Task details: Quote the whole listing word for word. Do not include the pictures.

Source records:
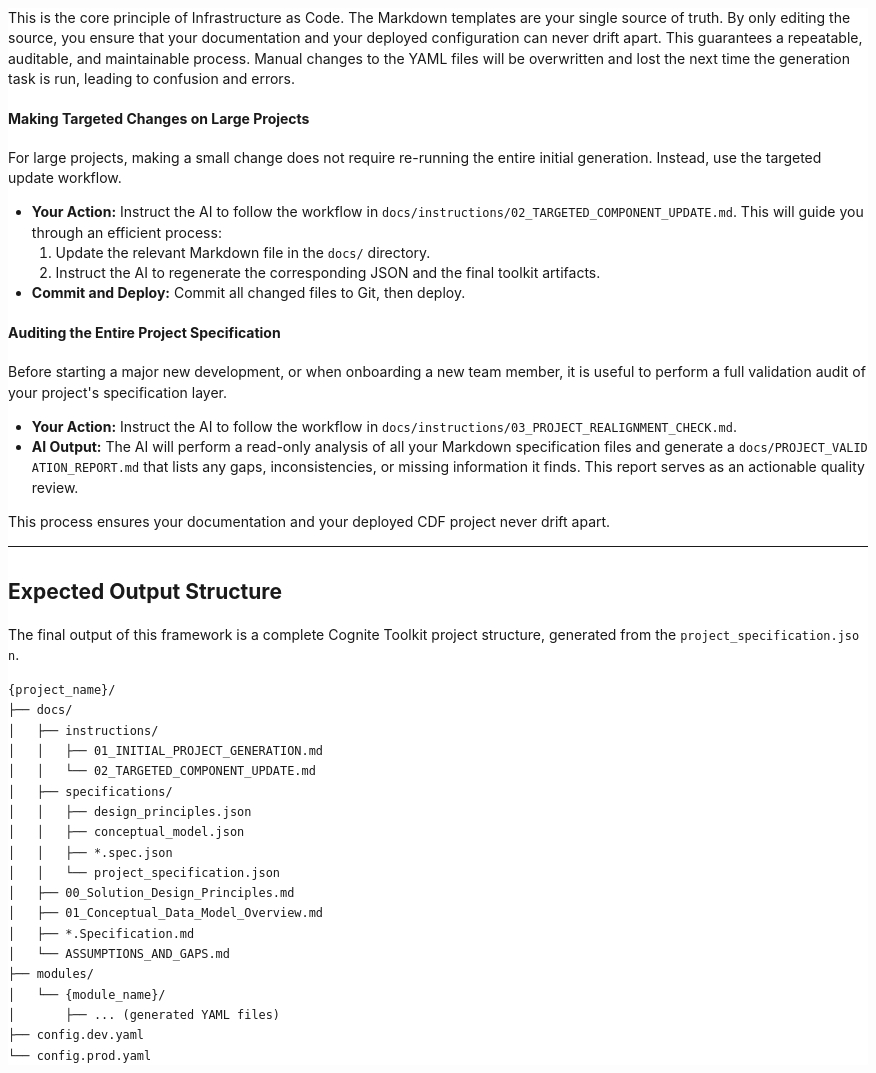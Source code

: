 This is the core principle of Infrastructure as Code. The Markdown templates are your single source of truth. By only editing the source, you ensure that your documentation and your deployed configuration can never drift apart. This guarantees a repeatable, auditable, and maintainable process. Manual changes to the YAML files will be overwritten and lost the next time the generation task is run, leading to confusion and errors.

#### Making Targeted Changes on Large Projects

For large projects, making a small change does not require re-running the entire initial generation. Instead, use the targeted update workflow.

- **Your Action:** Instruct the AI to follow the workflow in `docs/instructions/02_TARGETED_COMPONENT_UPDATE.md`. This will guide you through an efficient process:
    1. Update the relevant Markdown file in the `docs/` directory.
    2. Instruct the AI to regenerate the corresponding JSON and the final toolkit artifacts.
- **Commit and Deploy:** Commit all changed files to Git, then deploy.

#### Auditing the Entire Project Specification

Before starting a major new development, or when onboarding a new team member, it is useful to perform a full validation audit of your project's specification layer.

- **Your Action:** Instruct the AI to follow the workflow in `docs/instructions/03_PROJECT_REALIGNMENT_CHECK.md`.
- **AI Output:** The AI will perform a read-only analysis of all your Markdown specification files and generate a `docs/PROJECT_VALIDATION_REPORT.md` that lists any gaps, inconsistencies, or missing information it finds. This report serves as an actionable quality review.

This process ensures your documentation and your deployed CDF project never drift apart.

---

## Expected Output Structure

The final output of this framework is a complete Cognite Toolkit project structure, generated from the `project_specification.json`.

```txt
{project_name}/
├── docs/
│   ├── instructions/
│   │   ├── 01_INITIAL_PROJECT_GENERATION.md
│   │   └── 02_TARGETED_COMPONENT_UPDATE.md
│   ├── specifications/
│   │   ├── design_principles.json
│   │   ├── conceptual_model.json
│   │   ├── *.spec.json
│   │   └── project_specification.json
│   ├── 00_Solution_Design_Principles.md
│   ├── 01_Conceptual_Data_Model_Overview.md
│   ├── *.Specification.md
│   └── ASSUMPTIONS_AND_GAPS.md
├── modules/
│   └── {module_name}/
│       ├── ... (generated YAML files)
├── config.dev.yaml
└── config.prod.yaml
```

Answer space:
Source code

: This is the core principle of Infrastructure as Code. The Markdown templates are your single source of truth. By only editing the source, you ensure that your documentation and your deployed configuration can never drift apart. This guarantees a repeatable, auditable, and maintainable process. Manual changes to the YAML files will be overwritten and lost the next time the generation task is run, leading to confusion and errors.

#### Making Targeted Changes on Large Projects

For large projects, making a small change does not require re-running the entire initial generation. Instead, use the targeted update workflow.

- **Your Action:** Instruct the AI to follow the workflow in `docs/instructions/02_TARGETED_COMPONENT_UPDATE.md`. This will guide you through an efficient process:
    1. Update the relevant Markdown file in the `docs/` directory.
    2. Instruct the AI to regenerate the corresponding JSON and the final toolkit artifacts.
- **Commit and Deploy:** Commit all changed files to Git, then deploy.

#### Auditing the Entire Project Specification

Before starting a major new development, or when onboarding a new team member, it is useful to perform a full validation audit of your project's specification layer.

- **Your Action:** Instruct the AI to follow the workflow in `docs/instructions/03_PROJECT_REALIGNMENT_CHECK.md`.
- **AI Output:** The AI will perform a read-only analysis of all your Markdown specification files and generate a `docs/PROJECT_VALIDATION_REPORT.md` that lists any gaps, inconsistencies, or missing information it finds. This report serves as an actionable quality review.

This process ensures your documentation and your deployed CDF project never drift apart.

---

## Expected Output Structure

The final output of this framework is a complete Cognite Toolkit project structure, generated from the `project_specification.json`.

```txt
{project_name}/
├── docs/
│   ├── instructions/
│   │   ├── 01_INITIAL_PROJECT_GENERATION.md
│   │   └── 02_TARGETED_COMPONENT_UPDATE.md
│   ├── specifications/
│   │   ├── design_principles.json
│   │   ├── conceptual_model.json
│   │   ├── *.spec.json
│   │   └── project_specification.json
│   ├── 00_Solution_Design_Principles.md
│   ├── 01_Conceptual_Data_Model_Overview.md
│   ├── *.Specification.md
│   └── ASSUMPTIONS_AND_GAPS.md
├── modules/
│   └── {module_name}/
│       ├── ... (generated YAML files)
├── config.dev.yaml
└── config.prod.yaml
```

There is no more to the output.